Por otra parte, cuando el ambiente en general está no solo mediocre, sino mucho peor que mediocre, entonces las solicitaciones y la fuerza de las solicitaciones del mundo, del demonio y de la carne tienen una fuerza particular que es evidente; hay un déficit de gracia sencillamente por la falta de colaboración de las personas. Antes, no hace muchos años, a pesar de que digo que las cosas iban hacia abajo y, por tanto, estaban mal, sin embargo, todavía se podían encontrar ciertas compensaciones espirituales, quiero decir, y cierta energía menor del mal que actualmente. Ese muchacho podía ser en un pueblo más o menos despistado, pero tenía siempre una cobertura de un ambiente relativamente religioso, con cierta facilidad, por lo menos un grupo y además no tenía especiales solicitaciones al mal. Es que actualmente no pasa eso, claro: se está solicitando al mal descaradamente por todas partes y le están llegado los criterios de una solicitación al pecado mortal continua, una situación de pecado mortal continua. Lo que se podrá dudar es si hay culpa interior, pero vamos, de que efectivamente ve el mal, eso está claro.
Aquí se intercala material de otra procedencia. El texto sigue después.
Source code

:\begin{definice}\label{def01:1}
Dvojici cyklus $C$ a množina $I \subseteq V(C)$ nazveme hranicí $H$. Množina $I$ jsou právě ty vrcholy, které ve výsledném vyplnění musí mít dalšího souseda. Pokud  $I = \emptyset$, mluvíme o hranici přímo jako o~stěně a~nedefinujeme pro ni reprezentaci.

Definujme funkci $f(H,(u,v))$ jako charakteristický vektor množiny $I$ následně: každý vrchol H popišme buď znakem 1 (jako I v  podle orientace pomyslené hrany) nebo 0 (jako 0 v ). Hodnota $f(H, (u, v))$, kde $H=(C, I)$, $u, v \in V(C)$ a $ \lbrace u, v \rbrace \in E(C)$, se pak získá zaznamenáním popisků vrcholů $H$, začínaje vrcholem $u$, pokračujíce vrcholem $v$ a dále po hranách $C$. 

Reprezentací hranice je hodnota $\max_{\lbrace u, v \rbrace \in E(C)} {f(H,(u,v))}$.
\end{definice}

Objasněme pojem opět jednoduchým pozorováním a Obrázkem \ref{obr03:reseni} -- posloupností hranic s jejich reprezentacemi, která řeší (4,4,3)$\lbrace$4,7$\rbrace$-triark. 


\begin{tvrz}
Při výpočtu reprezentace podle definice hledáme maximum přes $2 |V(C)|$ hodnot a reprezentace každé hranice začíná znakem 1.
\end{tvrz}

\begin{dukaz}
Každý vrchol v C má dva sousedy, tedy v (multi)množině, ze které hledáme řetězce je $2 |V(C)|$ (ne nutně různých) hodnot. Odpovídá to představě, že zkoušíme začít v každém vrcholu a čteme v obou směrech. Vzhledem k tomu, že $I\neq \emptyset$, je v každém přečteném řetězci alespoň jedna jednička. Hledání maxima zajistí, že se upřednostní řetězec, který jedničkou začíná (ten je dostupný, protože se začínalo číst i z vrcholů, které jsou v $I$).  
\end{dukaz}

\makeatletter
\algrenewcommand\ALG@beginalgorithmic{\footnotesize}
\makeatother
Entonces, esta conciencia de la llamada a la santidad y, como recuerdo siempre, la llamada inmediata, porque el mal está funcionando ya y está creciendo ya. También aquí hay que señalar lo mismo. No podemos decir: «A ver si nos mantenemos por lo menos». Aquí no se mantiene nada, las cosas o crecen o se hunden. Podrá haber alguna persona que, más o menos, de manera un poco misteriosa, se mantenga en un crecimiento muy lento y muy mediocre, pero, en fin, por lo menos crezca. Pero es que lo general es que el conjunto del pueblo cristiano va hacia abajo con una velocidad tremenda y una fuerza del mal tremenda también aquí, en estas regiones nuestras. Y, por consiguiente, yo estoy allí metido. Que nosotros somos vulnerables, no creo que nos haga falta tener una humildad heroica para reconocerlo, y que somos vulnerables en cuanto a las tentaciones últimas está bastante claro, y que somos vulnerables en cuanto a las tentaciones no últimas, quiero decir no de situación de pecado mortal, pero sí de meternos en la pura mediocridad y en la tibieza, pues eso es tan evidente que no hace falta comentarlo, pues ya lo vemos.

Cuando hace relativamente pocos años decías cosas de éstas, te contestaban: «Hombre, pues no hay que exagerar y éste es buen sacerdote»; y estos buenos sacerdotes, que eran tan buenos, ahora están secularizados un cincuenta por ciento. Y algunos están sin fe; por lo menos eso dicen ellos. Bueno, nosotros no somos de mejor madera. Cuando estaba yo en el seminario o los primeros años de cura parecía una especie de amenaza bíblica: «Podemos caer»; al fin y al cabo, sabías una historia así de un sacerdote, de otro, un caso escandaloso, pero vamos, el exterior era mediocre, pero nada más; en cambio, a esta gente, no hace falta más que verlo cómo está el ambiente, estamos rodeados de sacerdotes mismos caídos.

Por tanto, esta conciencia de urgencia de respuesta a la santidad personal, por nosotros y por los otros que tenemos que responder, por un montón de personas y porque, aunque no tuviéramos que responder, supongo que tenemos todos suficiente sensibilidad para espantarnos de pensar que un montón de gente se condene o por lo menos lleve una vida de pecado, aunque puede que in extremis se salve.